Several of Lonza’s customers are running clinical trials using Nucleofector Technology, including researchers led by the U.S. National Cancer Institute in a Phase I study using CAR-T therapies to treat B-cell malignancies.
GEN freelance writer Gareth John Macdonald provided the background and initial reporting which this article is based.
Vibalogics Expands Viral Vector Manufacturing Capacity
Vibalogics, a CDMO based in Germany, began the first stage of a planned $50 million dollar expansion of its facility in Cuxhaven, Germany. Ultimately, the CDMO plans to increase the facility’s early-phase to late-phase clinical virotherapy manufacturing capacity. Initial expansion work at the site will accommodate additional BSL-2 classified areas, featuring up to 500-L single-use bioreactors for the manufacture of viral-derived products. According to a Vibalogics statement, the space the facility can devote to service process development, drug substance manufacturing, drug product fill, and quality control batch release and stability studies will ultimately exceed 100,000 square feet.
Vibalogics specializes in the production of oncolytic viruses, viral vector vaccines, and viral vector gene therapy products. “The virotherapy sector is at an exciting phase in its journey,” says Stefan Beyer, PhD, president and managing director of Vibalogics. “More and more companies are joining the industry, embarking on new projects with the potential to transform healthcare. We’re investing in our infrastructure, technologies, and personnel at Cuxhaven to ensure we continue to meet fast-growing global market demand and offer the best possible service to our customers.”

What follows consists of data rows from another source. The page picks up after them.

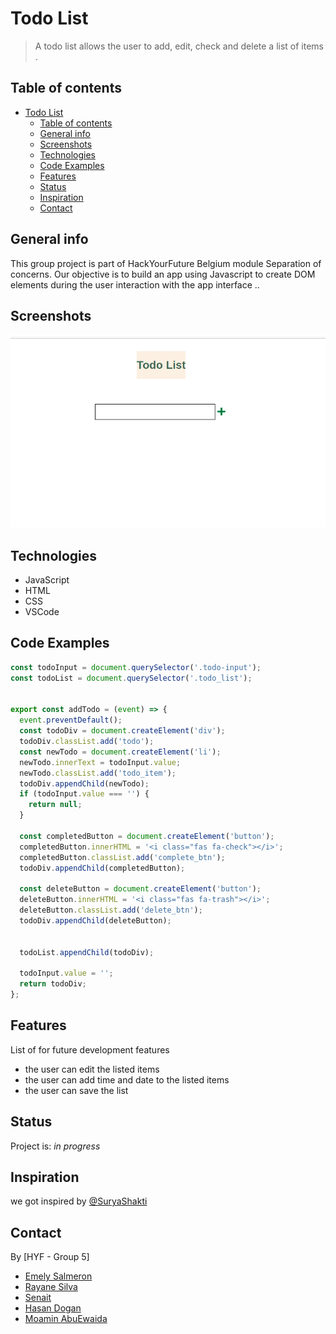 # Todo List

> A todo list allows the user to add, edit, check and delete a list of items   .

## Table of contents

- [Todo List](#todo-list)
  - [Table of contents](#table-of-contents)
  - [General info](#general-info)
  - [Screenshots](#screenshots)
  - [Technologies](#technologies)
  - [Code Examples](#code-examples)
  - [Features](#features)
  - [Status](#status)
  - [Inspiration](#inspiration)
  - [Contact](#contact)

## General info

This group project is part of HackYourFuture Belgium module Separation of concerns. Our objective is to build an app using Javascript to create DOM elements during the user interaction with the app interface ..

## Screenshots

![Example screenshot](client/public/ToDo-list-screen.png)

## Technologies

- JavaScript
- HTML
- CSS
- VSCode

## Code Examples

```js
const todoInput = document.querySelector('.todo-input');
const todoList = document.querySelector('.todo_list');


export const addTodo = (event) => {
  event.preventDefault();
  const todoDiv = document.createElement('div');
  todoDiv.classList.add('todo');
  const newTodo = document.createElement('li');
  newTodo.innerText = todoInput.value;
  newTodo.classList.add('todo_item');
  todoDiv.appendChild(newTodo);
  if (todoInput.value === '') {
    return null;
  }

  const completedButton = document.createElement('button');
  completedButton.innerHTML = '<i class="fas fa-check"></i>';
  completedButton.classList.add('complete_btn');
  todoDiv.appendChild(completedButton);

  const deleteButton = document.createElement('button');
  deleteButton.innerHTML = '<i class="fas fa-trash"></i>';
  deleteButton.classList.add('delete_btn');
  todoDiv.appendChild(deleteButton);

  
  todoList.appendChild(todoDiv);
  
  todoInput.value = '';
  return todoDiv; 
};
```

## Features

List of for future development features

- the user can edit the listed items
- the user can add time and date to the listed items
- the user can save the list

## Status

Project is: _in progress_

## Inspiration

we got inspired by [@SuryaShakti](https://gist.github.com/SuryaShakti)

## Contact

By [HYF - Group 5]

- [Emely Salmeron](https://github.com/emelysalmeron)
- [Rayane Silva](https://github.com/rayanejsilva)
- [Senait](https://github.com/Senait-coding)
- [Hasan Dogan](https://github.com/hserdogan94)
- [Moamin AbuEwaida](https://github.com/Moamin-AbuEwaida)

<!--
## Repo Setup

- Give each member _write_ access to the repo (if it's a group project)
- Turn on GitHub Pages and put a link to your website in the repo's description
- in the _Branches_ section of your repo's settings make sure:
  - The repository [requires a review](https://github.blog/2018-03-23-require-multiple-reviewers/) before pull requests can be merged.
  - The `master`/`main` branch must "_Require status checks to pass before merging_"
  - The `master`/`main` branch must "_Require require branches to be up to date before merging_"

---

## Local Setup

So you're ready to start coding? If you haven't cloned this repository already you should, and then ...

1. Clone this repository:
   - `$ git clone git@github.com:HackYourFutureBelgium/this-repository.git`
2. Navigate to this repository in your local computer
   - `$ cd this-repository`
3. Install the project's development dependencies - you will need these for the code quality automation:
   - `$ npm install`

---

## Running the Site

This is a static website that only uses HTML, CSS and JavaScript, so you can run it using any static server - `liveServer`, `http-server`, `study-lenses`, ...

Navigating to `demo.html` will run the example website for reverse-engineering.

---

## Developing your Code

This project is a full website so you will need to run it by opening `index.html` in the browser.

It's recommended that you use VSCode to write your HTML, CSS and JavaScript. Each time you make a change in VSCode you will need to go to the browser and refresh to see if it worked. Everything you have learned about the debugger will come in handy! You can use breakpoints and `debugger` statements to step through while your website is running.

The only code in this project that you can develop and test separately from the rest is functions in the `/src/logic` folder, these are _pure functions_ that will need to test. You can develop these either in VSCode or Study Lenses.

---

## Code Quality Automation

Writing code is hard. To write even just 10 lines there are 100 things you need to think about, and 1000 mistakes you can make. Developers are clever and lazy people. They have built tools to help with all of this.

This repository comes with features to help you and your group write good code. Some features are for checking your code manually before pushing it, and others are for checking your code automatically when you open a PR to the `main`/`master` branch.

### Continuous Integration (CI)

> checks on GitHub

When you open a PR to `main`/`master` in your repository, GitHub will run the workflows in [./.github/workflows](./.github/workflows). You can try the same scripts locally to make sure they will pass before pushing:

- **`npm run lint:js -- ./client`**: Lints all the .js files in your `/src` folder, if there are any warnings or errors the check will fail.
- **`npm run lint:css -- ./client/styles`**: lints all the .css files in your `/styles` folder, if there are any warnings or errors the check will fail.
- **`npm run test -- ./client`**: runs all the `.spec.js` fils in your `/src` folder. If any tests fail, this check will fail.
- **`npm run document`**: re-renders the `DOCS.md` file in the root of your repository, making sure that the documentation is always up to date. If the documentation script has any trouble the check will fail.

You will not be able to merge your branch until all the checks pass. These checks will be run again each time you push changes to your branch, so no worries if you don't pass the checks on your first try.

### Local Checks

> checks on your own computer

You can run the same checks locally to make sure you have no errors before pushing, this will make everything easier for you and your reviewer. If the checks pass locally then they should pass when you push.

- **Linting JavaScript**
  - `npm run lint:js -- ./path/to/file.js`: lint one file at a time by passing the path to that file
  - `npm run lint:js:ci`: lint all of the JavaScript in `/src`. This is the same command that is run in GitHub so if it works locally it should pass the checks when you push.
- **Linting CSS**
  - `npm run lint:css -- ./path/to/file.css`: lint one file at a time by passing the path to that file
  - `npm run lint:css:ci`: lint all of the CSS in `/public`. This is the same command that is run in GitHub so if it works locally it should pass the checks when you push.
- **Testing**
  - `npm run test -- ./path/to/file.spec.js`: test one `.spec.js` file at a time
  - `npm run test:ci`: test all `.spec.js` files at once. This is the same command that is run in GitHub so if it works locally it should pass the checks when you push.
- **Formatting**
  - `npm run format -- ./path/to/file`: you can format any file type with this command (.js, .css, .html, .md)
  - if you install the Prettier extension for VSCode and have it format on save, then you don't need to use this command
  - there is no extra CI check for formatting, but the linter will check some formatting. The rest is up to your code reviewer
- **Documenting**
  - `npm run document`: render the documentation before pushing to make sure there are no errors.
-->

Vibalogics expects the initial site expansions to be in place and ready for cGMP operations by January 2022, with further plans set to continue the same year for ongoing growth of the location. As a part of its ongoing expansion goals, Vibalogics is, Beyer adds, “committed to an aggressive hiring plan and is set to increase its Cuxhaven workforce to 160 people or more by 2024.”
The upgrade of the Cuxhaven facility follows the news of Vibalogics’ expansion into the United States. The company is in the middle of a three-year investment plan, which includes the buildout of a 140,000-square-foot late- and commercial-phase facility (and new global headquarters) in Boxborough, MA. The U.S. project will total $150 million, covering redevelopment of the site, new equipment, and the recruitment of expert personnel.
“Existing customers, and particularly new customers have already made capacity reservations for 2022,” Beyer notes. “But with our expansion, there will be availability at our U.S. and Europe facilities that we are excited to offer.”